**Problem**
For this exercise, repeat the records below exactly and omit every picture.

**Data supplied**
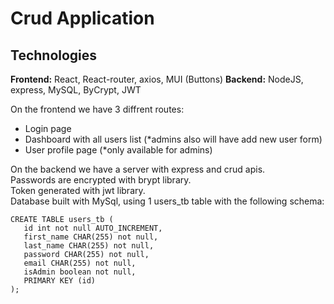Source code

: # Crud Application

## Technologies
**Frontend:** React, React-router, axios, MUI (Buttons)
**Backend:** NodeJS, express, MySQL, ByCrypt, JWT

On the frontend we have 3 diffrent routes: 
- Login page
- Dashboard with all users list (*admins also will have add new user form)
- User profile page (*only available for admins)

On the backend we have a server with express and crud apis. \
Passwords are encrypted with brypt library. \
Token generated with jwt library. \
Database built with MySql, using 1 users_tb table with the following schema:
 ```
 CREATE TABLE users_tb (
	id int not null AUTO_INCREMENT,
    first_name CHAR(255) not null,
    last_name CHAR(255) not null,
    password CHAR(255) not null,
    email CHAR(255) not null,
    isAdmin boolean not null,
    PRIMARY KEY (id)
);
```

**Result of the exercise**
Source code

: # Crud Application

## Technologies
**Frontend:** React, React-router, axios, MUI (Buttons)
**Backend:** NodeJS, express, MySQL, ByCrypt, JWT

On the frontend we have 3 diffrent routes: 
- Login page
- Dashboard with all users list (*admins also will have add new user form)
- User profile page (*only available for admins)

On the backend we have a server with express and crud apis. \
Passwords are encrypted with brypt library. \
Token generated with jwt library. \
Database built with MySql, using 1 users_tb table with the following schema:
 ```
 CREATE TABLE users_tb (
	id int not null AUTO_INCREMENT,
    first_name CHAR(255) not null,
    last_name CHAR(255) not null,
    password CHAR(255) not null,
    email CHAR(255) not null,
    isAdmin boolean not null,
    PRIMARY KEY (id)
);
```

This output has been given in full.